Create a waveguide. The waveguide allows only certain wavelengths to constructively interfere. A Mach-Zehnder-like modulation will disguise the amplitude so it will appear chaotic, even though it isn't. That's why the ENSO model shown above works so well. The input is already highly structured as it is generated from a highly ordered tidal time-series
The amplitude as shown in the spectrum matches very well the accepted ordering of strength of tidal forcing, with the top 3 being the Mf, Mf', and Mm signals (corresponding to 13.66, 13.63 and 27.55 days). This is how the equatorial Pacific waveguide creates negative entropy.
We can likely harness this energy on a large scale if someone wants to fund a Panama-canal like structure along the equator, and let the moon and sun cycle up some forces with El-Nino intensity levels.

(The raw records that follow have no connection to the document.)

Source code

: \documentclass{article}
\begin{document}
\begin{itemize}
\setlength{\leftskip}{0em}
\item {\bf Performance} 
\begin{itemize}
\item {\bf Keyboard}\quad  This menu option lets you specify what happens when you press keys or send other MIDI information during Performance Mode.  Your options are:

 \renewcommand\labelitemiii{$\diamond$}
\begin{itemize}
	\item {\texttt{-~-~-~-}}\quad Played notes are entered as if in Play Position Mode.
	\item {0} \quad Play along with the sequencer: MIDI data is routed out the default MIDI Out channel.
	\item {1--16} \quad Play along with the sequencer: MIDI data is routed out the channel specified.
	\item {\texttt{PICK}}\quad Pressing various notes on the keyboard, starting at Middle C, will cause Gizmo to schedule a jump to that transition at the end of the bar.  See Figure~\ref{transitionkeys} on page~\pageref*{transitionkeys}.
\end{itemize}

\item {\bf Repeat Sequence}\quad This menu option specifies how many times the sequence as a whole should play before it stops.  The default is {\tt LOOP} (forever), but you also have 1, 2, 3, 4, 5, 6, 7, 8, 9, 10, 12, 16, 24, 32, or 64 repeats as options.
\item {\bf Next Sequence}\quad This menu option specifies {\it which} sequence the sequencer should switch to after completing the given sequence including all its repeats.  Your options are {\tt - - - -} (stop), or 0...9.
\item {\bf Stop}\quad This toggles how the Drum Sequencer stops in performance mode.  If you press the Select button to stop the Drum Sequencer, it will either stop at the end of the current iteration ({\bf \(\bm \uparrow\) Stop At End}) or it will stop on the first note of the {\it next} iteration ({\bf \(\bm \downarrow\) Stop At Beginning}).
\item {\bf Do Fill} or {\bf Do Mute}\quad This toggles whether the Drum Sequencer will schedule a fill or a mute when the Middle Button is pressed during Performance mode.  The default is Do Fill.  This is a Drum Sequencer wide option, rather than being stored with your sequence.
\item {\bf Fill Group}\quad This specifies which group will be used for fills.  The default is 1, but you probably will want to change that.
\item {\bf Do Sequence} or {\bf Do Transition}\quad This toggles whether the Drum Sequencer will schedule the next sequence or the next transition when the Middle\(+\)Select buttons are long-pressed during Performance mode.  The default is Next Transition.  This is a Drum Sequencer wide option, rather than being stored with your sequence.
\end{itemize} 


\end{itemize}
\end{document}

> "What can be done to use technology to create negative entropy?" Create a waveguide. The waveguide allows only certain wavelengths to constructively interfere. A Mach-Zehnder-like modulation will disguise the amplitude so it will appear chaotic, even though it isn't. That's why the [ENSO model shown above](https://forum.azimuthproject.org/discussion/comment/22819/#Comment_22819) works so well. The input is already highly structured as it is generated from a highly ordered tidal time-series  The amplitude as shown in the spectrum matches very well the accepted ordering of strength of tidal forcing, with the top 3 being the Mf, Mf', and Mm signals (corresponding to 13.66, 13.63 and 27.55 days). This is how the equatorial Pacific waveguide creates negative entropy. We can likely harness this energy on a large scale if someone wants to fund a Panama-canal like structure along the equator, and let the moon and sun cycle up some forces with El-Nino intensity levels.
p.s. That forcing spectrum appears complex (i.e. high entropy) but is actually quite simple as it's just the result of an orbit-based calculation of tractive gravitational forcing where the lunar range R and declination D changes according to ~sin(D)/R^3. Everything else factors as weaker harmonics via nonlinear Taylor series expansion.
If climate research was a scientific discipline with the same kind of rigor and competitiveness as condensed matter or solid-state physics, I would venture that someone/anyone would be jumping on this approach to either debunk it or to support it. Way too much is at stake in understanding how climate changes in its natural state. Billions or even trillions of global $$$ can be saved in agriculture planning and disaster control if we can anticipate when the next El Nino will occur. It's disappointing how little interest there is in these ideas -- I have tried, presenting at 3 AGU meetings and one overseas EGU meeting, with virtually zero feedback.
People on this forum have probably not seen this video but I asked the esteemed climate scientist Raymond Pierrehumbert a question during a recent online session. As context, in astrophysics/astronomy circles it often occurs that an amateur scientist will make an amazing discovery, with the full backing of professional and academic astronomers. Alas, this does not often happen in climate science as many of the "amateurs" are not as interested in advancing science as they are in making a political statement, which Pierrehumbert explains:
https://youtu.be/XdtTapL9fLg
So the explanation is essentially that the topic of climate sciences and likely earth sciences in general has been poisoned by lots of cr@nks and cr@ckpots harboring some political agenda. This doesn't happen in other disciplines such as semiconductor research since a fraudster is quickly uncovered, allowing everyone else to move on.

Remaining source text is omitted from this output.